Authors claim Vatican censorship of novel
It reads like the plot from a Dan Brown novel: two bold authors unwittingly stumble across restricted Vatican secrets and are then hounded out of Italy by the forces of the Catholic establishment. Which is precisely what Rita Monaldi and Francesco Sorti claim has happened to them.
The husband-and-wife writing team (left) were researching their historical novel Imprimatur when they discovered documents in the Vatican Secret Archive that suggested Pope Innocent XI had paid 150,000 scudi - £3.5m in modern money - to the staunch anti-Catholic Dutch monarch William of Orange in 1672.
William went on to become King of England, Ireland and the Scots in 1689. He is venerated by Ulster protestants for his unremitting hostility towards Rome - today's Orange Orders take their name from him.

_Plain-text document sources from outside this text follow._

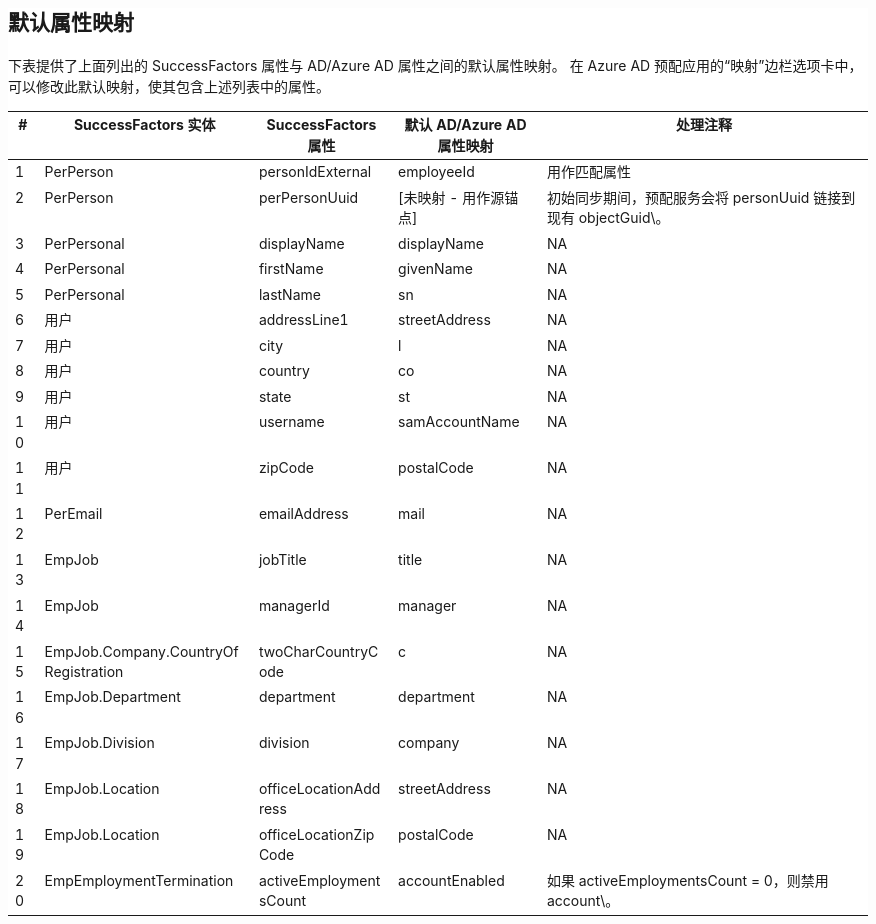 ## <a name="default-attribute-mapping"></a>默认属性映射

下表提供了上面列出的 SuccessFactors 属性与 AD/Azure AD 属性之间的默认属性映射。 在 Azure AD 预配应用的“映射”边栏选项卡中，可以修改此默认映射，使其包含上述列表中的属性。 

| \# | SuccessFactors 实体                  | SuccessFactors 属性 | 默认 AD/Azure AD 属性映射   | 处理注释                                                                            |
|----|----------------------------------------|--------------------------|-----------------------------------------|----------------------------------------------------------------------------------------------|
| 1  | PerPerson                              | personIdExternal         | employeeId                              | 用作匹配属性                                                                   |
| 2  | PerPerson                              | perPersonUuid            | \[未映射 \- 用作源锚点\] | 初始同步期间，预配服务会将 personUuid 链接到现有 objectGuid\。  |
| 3  | PerPersonal                            | displayName              | displayName                             | NA                                                                                           |
| 4  | PerPersonal                            | firstName                | givenName                               | NA                                                                                           |
| 5  | PerPersonal                            | lastName                 | sn                                      | NA                                                                                           |
| 6  | 用户                                   | addressLine1             | streetAddress                           | NA                                                                                           |
| 7  | 用户                                   | city                     | l                                       | NA                                                                                           |
| 8  | 用户                                   | country                  | co                                      | NA                                                                                           |
| 9  | 用户                                   | state                    | st                                      | NA                                                                                           |
| 10 | 用户                                   | username                 | samAccountName                          | NA                                                                                           |
| 11 | 用户                                   | zipCode                  | postalCode                              | NA                                                                                           |
| 12 | PerEmail                               | emailAddress             | mail                                    | NA                                                                                           |
| 13 | EmpJob                                 | jobTitle                 | title                                   | NA                                                                                           |
| 14 | EmpJob                                 | managerId                | manager                                 | NA                                                                                           |
| 15 | EmpJob\.Company\.CountryOfRegistration | twoCharCountryCode       | c                                       | NA                                                                                           |
| 16 | EmpJob\.Department                     | department               | department                              | NA                                                                                           |
| 17 | EmpJob\.Division                       | division                 | company                                 | NA                                                                                           |
| 18 | EmpJob\.Location                       | officeLocationAddress    | streetAddress                           | NA                                                                                           |
| 19 | EmpJob\.Location                       | officeLocationZipCode    | postalCode                              | NA                                                                                           |
| 20 | EmpEmploymentTermination               | activeEmploymentsCount   | accountEnabled                          | 如果 activeEmploymentsCount = 0，则禁用 account\。                                           |

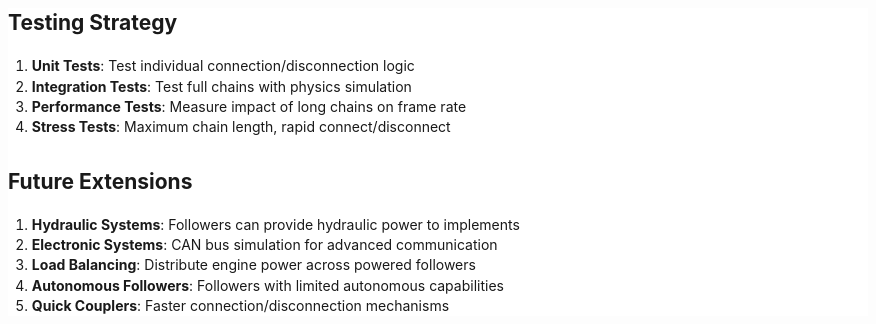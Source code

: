 ## Testing Strategy

1. **Unit Tests**: Test individual connection/disconnection logic
2. **Integration Tests**: Test full chains with physics simulation
3. **Performance Tests**: Measure impact of long chains on frame rate
4. **Stress Tests**: Maximum chain length, rapid connect/disconnect

## Future Extensions

1. **Hydraulic Systems**: Followers can provide hydraulic power to implements
2. **Electronic Systems**: CAN bus simulation for advanced communication
3. **Load Balancing**: Distribute engine power across powered followers
4. **Autonomous Followers**: Followers with limited autonomous capabilities
5. **Quick Couplers**: Faster connection/disconnection mechanisms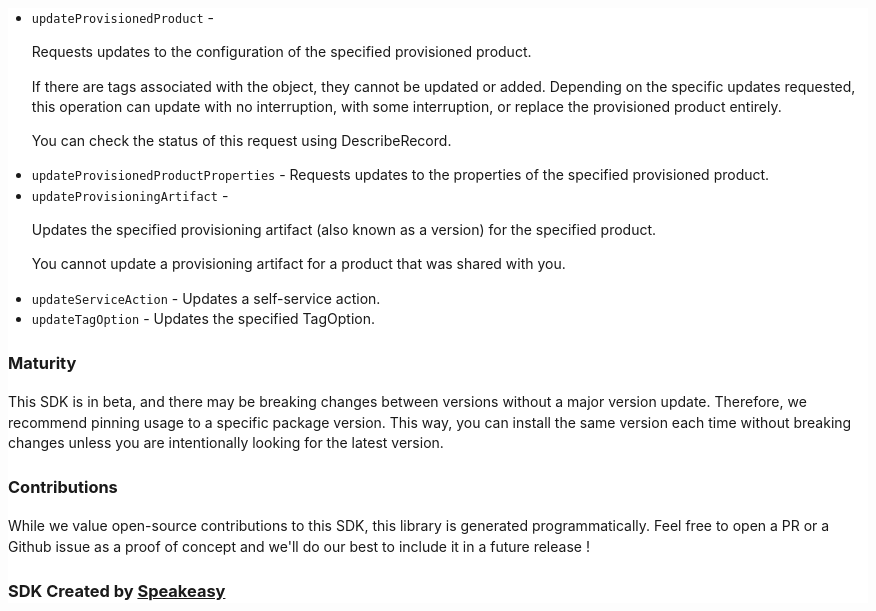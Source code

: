 * `updateProvisionedProduct` - <p>Requests updates to the configuration of the specified provisioned product.</p> <p>If there are tags associated with the object, they cannot be updated or added. Depending on the specific updates requested, this operation can update with no interruption, with some interruption, or replace the provisioned product entirely.</p> <p>You can check the status of this request using <a>DescribeRecord</a>.</p>
* `updateProvisionedProductProperties` - Requests updates to the properties of the specified provisioned product.
* `updateProvisioningArtifact` - <p>Updates the specified provisioning artifact (also known as a version) for the specified product.</p> <p>You cannot update a provisioning artifact for a product that was shared with you.</p>
* `updateServiceAction` - Updates a self-service action.
* `updateTagOption` - Updates the specified TagOption.


### Maturity

This SDK is in beta, and there may be breaking changes between versions without a major version update. Therefore, we recommend pinning usage
to a specific package version. This way, you can install the same version each time without breaking changes unless you are intentionally
looking for the latest version.

### Contributions

While we value open-source contributions to this SDK, this library is generated programmatically.
Feel free to open a PR or a Github issue as a proof of concept and we'll do our best to include it in a future release !

### SDK Created by [Speakeasy](https://docs.speakeasyapi.dev/docs/using-speakeasy/client-sdks)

The revelation that the Vatican might have helped him in his fight with King Louis XIV of France would be a severe embarrassment to the Catholic Church. So much so, claim Monaldi and Sorti, that the church put pressure on their publishers, Mondadori, not to reprint Imprimatur after its initial print run of 15,000 sold out.

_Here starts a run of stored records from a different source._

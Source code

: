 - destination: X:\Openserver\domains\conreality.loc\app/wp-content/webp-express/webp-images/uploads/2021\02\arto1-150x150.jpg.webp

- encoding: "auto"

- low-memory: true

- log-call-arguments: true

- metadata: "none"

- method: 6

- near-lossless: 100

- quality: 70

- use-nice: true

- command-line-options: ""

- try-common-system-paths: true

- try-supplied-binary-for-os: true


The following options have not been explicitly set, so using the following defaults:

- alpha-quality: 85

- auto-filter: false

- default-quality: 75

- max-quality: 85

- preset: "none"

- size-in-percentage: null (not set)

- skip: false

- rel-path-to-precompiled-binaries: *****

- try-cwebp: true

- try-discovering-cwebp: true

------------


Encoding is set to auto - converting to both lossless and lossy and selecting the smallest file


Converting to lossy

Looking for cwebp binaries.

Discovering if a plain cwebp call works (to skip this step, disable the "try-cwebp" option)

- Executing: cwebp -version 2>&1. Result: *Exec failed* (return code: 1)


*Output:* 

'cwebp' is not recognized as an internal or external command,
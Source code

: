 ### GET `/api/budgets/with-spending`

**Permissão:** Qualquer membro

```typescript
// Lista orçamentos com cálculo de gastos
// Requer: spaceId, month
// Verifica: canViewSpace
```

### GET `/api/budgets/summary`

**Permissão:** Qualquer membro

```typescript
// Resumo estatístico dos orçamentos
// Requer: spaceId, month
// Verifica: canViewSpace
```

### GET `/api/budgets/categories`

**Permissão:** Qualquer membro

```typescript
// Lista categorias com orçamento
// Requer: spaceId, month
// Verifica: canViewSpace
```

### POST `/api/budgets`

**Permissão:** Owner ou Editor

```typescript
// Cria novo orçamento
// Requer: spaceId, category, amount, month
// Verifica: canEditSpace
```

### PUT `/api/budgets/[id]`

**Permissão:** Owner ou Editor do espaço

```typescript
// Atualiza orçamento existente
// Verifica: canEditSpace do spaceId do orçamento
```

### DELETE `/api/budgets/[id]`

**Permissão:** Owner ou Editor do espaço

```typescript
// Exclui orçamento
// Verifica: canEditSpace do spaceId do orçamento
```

The couple claim that, despite repeated assurances, their publishers quietly shelved their title, and that the subsequent media black-out of the story has led them to flee Italy for Austria. "There is a type of auto-censorship in Italy," says Sorti. "When people know that a subject is risky, they avoid it all costs. Evidently we managed to upset someone senior in the Vatican."
The Catholic Church has dismissed the couple's allegations, a spokesman saying only that their work "managed to sell 15,000 copies in Italy... which is a good figure for that type of book". But an unnamed source at state-owned Italian broadcaster Rai hints at darker forces at play, claiming that the book has become a "taboo".